Running query in 'postgresql://localhost:5432/baseball'

Two Very Useful Sketches

• CountMin sketches for SELECT COUNT(*) ... WHERE col = k
  • Also WHERE col BETWEEN k AND l
• HyperLogLog sketches for SELECT COUNT(DISTINCT col)

Inuition for CountMin Sketch

SELECT COUNT(*) ... WHERE col = x

Incredibly simple idea!

Intuition:

• Pick a hash function $h$ that maps the data type of col to integers
• Create an array $A$ of $b$ counters
• For each value $v$ in col, increment the counter at $A[{h(v)}]$
• To compute the count of rows WHERE col = x return $A[{h(x)}]$

How bad is our estimate?

• Could be too high, due to hash "collisions" (never too low!)
• If we collide with key $y \ne x$, we return the sum of their frequencies
  • $A[{h(x)}] = f_x + \sum_{y \in S}f_y \hspace{2em}$ where $S = {y \ne x : h_i(y) = h_i(x)}$
  • We expect $x$ to collide with $1/b$ of the values in our data
  • So we expect $A[{h(x)}] = f_x + \frac{1}{b}\sum_{y \ne x}f_y \le f_x + \frac{n}{b}$
    • after all, the sum of all frequencies is $n$
  • If we want to bound our overestimate by $\epsilon f_x$, just choose $b = 1/\epsilon$.
  • Note this has no dependence on $n$, the size of our dataset: scales great!

Why not stop here?

• We got the expected error to an $\epsilon$ factor!
• But the variance in the error can be high
  • some buckets will be "unlucky"!
  • We want the probability that the error is bigger than $\epsilon$ to be $\delta$.
• So let's use the idea of independent samples to help.

CountMin Sketch

• Repeat the idea above with $l$ pairwise-independent hash functions.
  • Easy to parameterize these from a "family"
  • The CountMin Sketch is an array of $l$ rows and $b$ columns
    • each row "belongs" to one of the hash functions

- Insertion - For each value $v$ in the input, for each hash function $l$, increment $h_l(v)$ - To compute the count of key $x$, look up all $l$ values $h_l(x)$ - Each is an overestimate... - So return the minimum: $\min_{i=0}^l A_i[x]$! - With some more work, you can show that we want $l = \log_2 \frac{1}{\delta}$ - bounds the probability of exceeding $\epsilon$ at $\delta$ - google for the math or take Prof. Nelson's class!

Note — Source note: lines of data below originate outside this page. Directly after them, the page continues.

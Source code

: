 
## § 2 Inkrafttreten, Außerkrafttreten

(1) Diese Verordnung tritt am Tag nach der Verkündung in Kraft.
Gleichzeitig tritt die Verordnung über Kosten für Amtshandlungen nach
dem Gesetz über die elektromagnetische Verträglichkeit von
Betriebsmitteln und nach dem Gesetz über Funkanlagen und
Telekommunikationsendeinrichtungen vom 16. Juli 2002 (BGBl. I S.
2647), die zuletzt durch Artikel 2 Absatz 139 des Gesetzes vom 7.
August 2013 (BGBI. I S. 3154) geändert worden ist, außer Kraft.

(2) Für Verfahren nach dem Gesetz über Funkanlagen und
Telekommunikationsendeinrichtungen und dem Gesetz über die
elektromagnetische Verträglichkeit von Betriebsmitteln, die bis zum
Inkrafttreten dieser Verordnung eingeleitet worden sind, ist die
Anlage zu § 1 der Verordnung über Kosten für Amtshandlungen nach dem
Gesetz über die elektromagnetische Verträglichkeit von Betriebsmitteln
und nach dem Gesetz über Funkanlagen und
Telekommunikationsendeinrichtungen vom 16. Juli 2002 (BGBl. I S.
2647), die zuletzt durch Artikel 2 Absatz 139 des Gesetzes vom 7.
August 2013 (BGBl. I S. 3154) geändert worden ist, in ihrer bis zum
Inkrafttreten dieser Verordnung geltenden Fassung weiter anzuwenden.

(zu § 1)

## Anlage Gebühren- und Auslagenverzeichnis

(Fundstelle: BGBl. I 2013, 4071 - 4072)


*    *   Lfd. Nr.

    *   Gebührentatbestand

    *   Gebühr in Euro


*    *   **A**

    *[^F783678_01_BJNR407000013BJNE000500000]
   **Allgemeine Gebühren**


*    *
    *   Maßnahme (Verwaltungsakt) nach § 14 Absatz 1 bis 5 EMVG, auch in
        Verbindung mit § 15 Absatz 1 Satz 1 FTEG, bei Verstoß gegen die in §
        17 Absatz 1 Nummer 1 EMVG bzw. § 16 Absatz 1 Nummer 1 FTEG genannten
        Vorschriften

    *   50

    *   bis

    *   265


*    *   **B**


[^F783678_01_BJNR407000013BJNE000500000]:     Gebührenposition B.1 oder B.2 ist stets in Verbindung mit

CountMin Sketches in Practice

• Easy to write

  • You can find lots of reference implementations online in Java, C++, Python, etc.
  • PostgreSQL has a package called Apache MADLib that provides CountMin sketches and lots of Stat/ML routines in SQL

• Scales to arbitrarily large data sets!

• In practice, all the hashing at construction time can be slow

  • Needs to be paid off by many queries
  • Parallelizes trivially though!

• PostgreSQL/MADlib example below

  • MADlib CMsketch is set to $l = 8, b = 1024$. With 64-bit integers this is just 64 KB!
    • $\epsilon = 2/b = .002$
    • $\delta = \frac{1}{2}^l = .004$ (i.e., $99.6\%$ probability within $\epsilon n$!)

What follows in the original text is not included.